I think brunch in Australia is more on the side of breakfast and is earlier, whereas brunch in London is a bit more erring on the side of lunch and is later. So, I think it is a small difference, but it is quite significant when you're eating a beach brunch in Melbourne, you can easily go out for brunch in Melbourne at 9:00, or 10:00, and that's considered brunch. Whereas in London I feel like brunch doesn't really start till 11:00.
Tabi:
Yes, it seems a lot later.
Thérèse:
And then that sort of goes into lunch, which is interesting. And that's reflected in the recipes, because there are a lot of recipes in the book that are a bit more you could have for lunch, whereas in Melbourne, Australia, it's more breakfast than it is lunch. So that's the biggest difference. And I think that's probably for a few different reasons. I think part of it is the weather over here, it stays darker in the mornings much longer and so people sleep in longer, Australians get up much earlier than the Brits.
Tabi:
Yeah [laughs]
Thérèse:
So I think the timings probably was the biggest difference which impacts on what is served for brunch.
Tabi:
Oh, it's so interesting because I wouldn't have even thought that would have even been a factor, like at the different times of different styles of eating.
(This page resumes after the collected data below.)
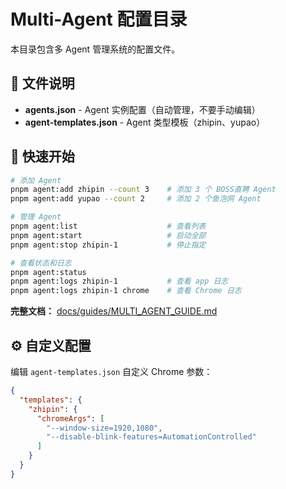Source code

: # Multi-Agent 配置目录

本目录包含多 Agent 管理系统的配置文件。

## 📁 文件说明

- **agents.json** - Agent 实例配置（自动管理，不要手动编辑）
- **agent-templates.json** - Agent 类型模板（zhipin、yupao）

## 🚀 快速开始

```bash
# 添加 Agent
pnpm agent:add zhipin --count 3    # 添加 3 个 BOSS直聘 Agent
pnpm agent:add yupao --count 2     # 添加 2 个鱼泡网 Agent

# 管理 Agent
pnpm agent:list                    # 查看列表
pnpm agent:start                   # 启动全部
pnpm agent:stop zhipin-1           # 停止指定

# 查看状态和日志
pnpm agent:status
pnpm agent:logs zhipin-1           # 查看 app 日志
pnpm agent:logs zhipin-1 chrome    # 查看 Chrome 日志
```

**完整文档：** [docs/guides/MULTI_AGENT_GUIDE.md](../docs/guides/MULTI_AGENT_GUIDE.md)

## ⚙️ 自定义配置

编辑 `agent-templates.json` 自定义 Chrome 参数：

```json
{
  "templates": {
    "zhipin": {
      "chromeArgs": [
        "--window-size=1920,1080",
        "--disable-blink-features=AutomationControlled"
      ]
    }
  }
}
```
But I guess it is like if we were like, oh, let's go out for brunch, it would be more of an elevenses kind of thing. I guess I never even thought that time would have such a heavy impact on the type of dishes that it is.
Thérèse:
It does. Yeah. It does impact on the dishes. It is interesting and it was unexpected. I started to see it as the book was unfolding.
Tabi:
Yeah. It's amazing.
Kate:
Yeah, incredible. But then, to your point about when people get up, maybe it's the same meal or it's all the same number of hours since you've woken up. But therefore it’s earlier or later.
Tabi:
One thing we always talk about is success and different people's definitions of success. Your journey with OnePlate, the books, and all of your projects have seemed as if it's been very hands-on. You were there witnessing things, and that's what sparked where you are now. So do you think throughout that journey, your definition of success has changed? Or if it's just developed and got bigger? Because I can imagine where you are now, at the beginning, you wouldn't have even been able to imagine how many young people you've helped, which is just incredible. So do you feel like throughout the journey, your personal journey and the journey of OnePlate, do you think the definition of success has changed for you?
Thérèse:
Yes, I think it has. And I think part of it is, for me, a big part of it is, if we're always working towards the dream and what’s success, I don't think we ever get there because we keep redefining it because when we get there, we change it and we're like now we want this. And we're always dreaming bigger and bigger. I'm definitely a visionary and I'm a big dreamer and I'm a creative, but a big lesson that I learned with Brunch in Melbourne with that cookbook, is that I was so focused on the outcome once the book is published and once we sell the first few thousand books, then that is successful.
Kate:
Yeah.
Thérèse:
But it's actually what I learned through that process was when we did get to that point, I was like, “Oh no, we don't want to sell 5000 now. We want to sell 10,000.” So the goalposts kept changing. Which I think is important because we need to dream big and we need to keep going above and beyond. But what changed for me was not the endpoint, it's the journey that we're on, enjoying the journey and the journey itself becomes the dream.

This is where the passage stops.